Work request: Find the string "duplicates" in the data, then copy every line where it is found.
Segment Open
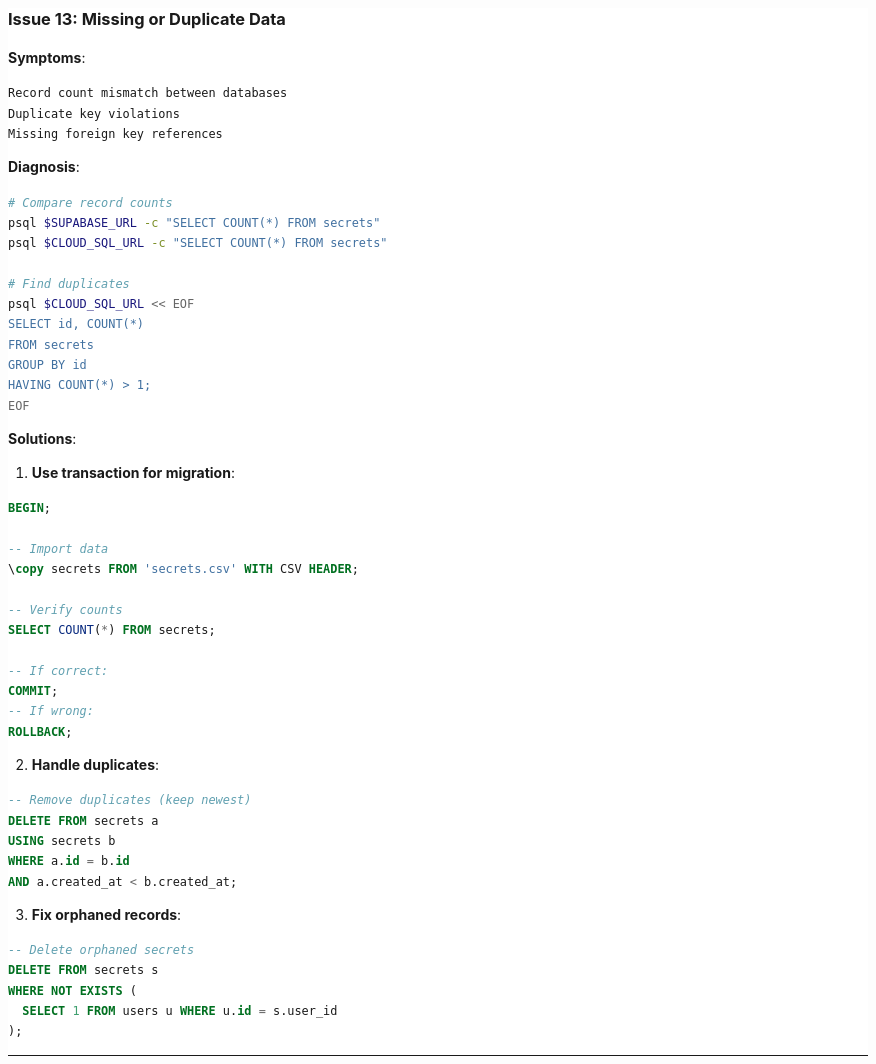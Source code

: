 
### Issue 13: Missing or Duplicate Data

**Symptoms**:
```
Record count mismatch between databases
Duplicate key violations
Missing foreign key references
```

**Diagnosis**:
```bash
# Compare record counts
psql $SUPABASE_URL -c "SELECT COUNT(*) FROM secrets"
psql $CLOUD_SQL_URL -c "SELECT COUNT(*) FROM secrets"

# Find duplicates
psql $CLOUD_SQL_URL << EOF
SELECT id, COUNT(*)
FROM secrets
GROUP BY id
HAVING COUNT(*) > 1;
EOF
```

**Solutions**:

1. **Use transaction for migration**:
```sql
BEGIN;

-- Import data
\copy secrets FROM 'secrets.csv' WITH CSV HEADER;

-- Verify counts
SELECT COUNT(*) FROM secrets;

-- If correct:
COMMIT;
-- If wrong:
ROLLBACK;
```

2. **Handle duplicates**:
```sql
-- Remove duplicates (keep newest)
DELETE FROM secrets a
USING secrets b
WHERE a.id = b.id
AND a.created_at < b.created_at;
```

3. **Fix orphaned records**:
```sql
-- Delete orphaned secrets
DELETE FROM secrets s
WHERE NOT EXISTS (
  SELECT 1 FROM users u WHERE u.id = s.user_id
);
```

---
Segment Closed
Written reply:
# Find duplicates
2. **Handle duplicates**:
-- Remove duplicates (keep newest)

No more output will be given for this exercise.